◆ ACTIVITY
From the entries below, copy every line that holds the word "OfficeDevPnP".

◆ INFORMATION SHOWN

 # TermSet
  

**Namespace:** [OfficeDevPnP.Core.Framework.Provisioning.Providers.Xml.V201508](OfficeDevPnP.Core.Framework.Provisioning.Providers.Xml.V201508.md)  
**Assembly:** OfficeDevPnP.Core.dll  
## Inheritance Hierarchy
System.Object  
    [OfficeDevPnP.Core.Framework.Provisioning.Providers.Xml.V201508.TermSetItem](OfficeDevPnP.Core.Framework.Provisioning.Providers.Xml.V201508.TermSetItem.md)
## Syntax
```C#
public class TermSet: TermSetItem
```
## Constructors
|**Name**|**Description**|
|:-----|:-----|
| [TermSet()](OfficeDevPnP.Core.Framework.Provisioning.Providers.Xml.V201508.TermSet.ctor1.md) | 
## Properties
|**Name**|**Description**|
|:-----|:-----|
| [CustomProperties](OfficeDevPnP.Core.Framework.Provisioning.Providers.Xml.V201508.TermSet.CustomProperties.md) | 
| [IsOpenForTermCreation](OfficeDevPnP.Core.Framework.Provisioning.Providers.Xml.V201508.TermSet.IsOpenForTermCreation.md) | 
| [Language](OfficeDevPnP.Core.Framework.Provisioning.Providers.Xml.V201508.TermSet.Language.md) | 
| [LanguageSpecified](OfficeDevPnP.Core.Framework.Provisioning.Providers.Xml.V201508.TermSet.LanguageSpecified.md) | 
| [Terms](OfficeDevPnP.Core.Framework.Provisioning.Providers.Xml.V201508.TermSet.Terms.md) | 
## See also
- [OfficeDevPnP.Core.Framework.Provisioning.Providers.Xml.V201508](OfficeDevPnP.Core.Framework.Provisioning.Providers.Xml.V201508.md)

◆ REPLY TO THE TASK
**Namespace:** [OfficeDevPnP.Core.Framework.Provisioning.Providers.Xml.V201508](OfficeDevPnP.Core.Framework.Provisioning.Providers.Xml.V201508.md)  
**Assembly:** OfficeDevPnP.Core.dll  
    [OfficeDevPnP.Core.Framework.Provisioning.Providers.Xml.V201508.TermSetItem](OfficeDevPnP.Core.Framework.Provisioning.Providers.Xml.V201508.TermSetItem.md)
| [TermSet()](OfficeDevPnP.Core.Framework.Provisioning.Providers.Xml.V201508.TermSet.ctor1.md) | 
| [CustomProperties](OfficeDevPnP.Core.Framework.Provisioning.Providers.Xml.V201508.TermSet.CustomProperties.md) | 
| [IsOpenForTermCreation](OfficeDevPnP.Core.Framework.Provisioning.Providers.Xml.V201508.TermSet.IsOpenForTermCreation.md) | 
| [Language](OfficeDevPnP.Core.Framework.Provisioning.Providers.Xml.V201508.TermSet.Language.md) | 
| [LanguageSpecified](OfficeDevPnP.Core.Framework.Provisioning.Providers.Xml.V201508.TermSet.LanguageSpecified.md) | 
| [Terms](OfficeDevPnP.Core.Framework.Provisioning.Providers.Xml.V201508.TermSet.Terms.md) | 
- [OfficeDevPnP.Core.Framework.Provisioning.Providers.Xml.V201508](OfficeDevPnP.Core.Framework.Provisioning.Providers.Xml.V201508.md)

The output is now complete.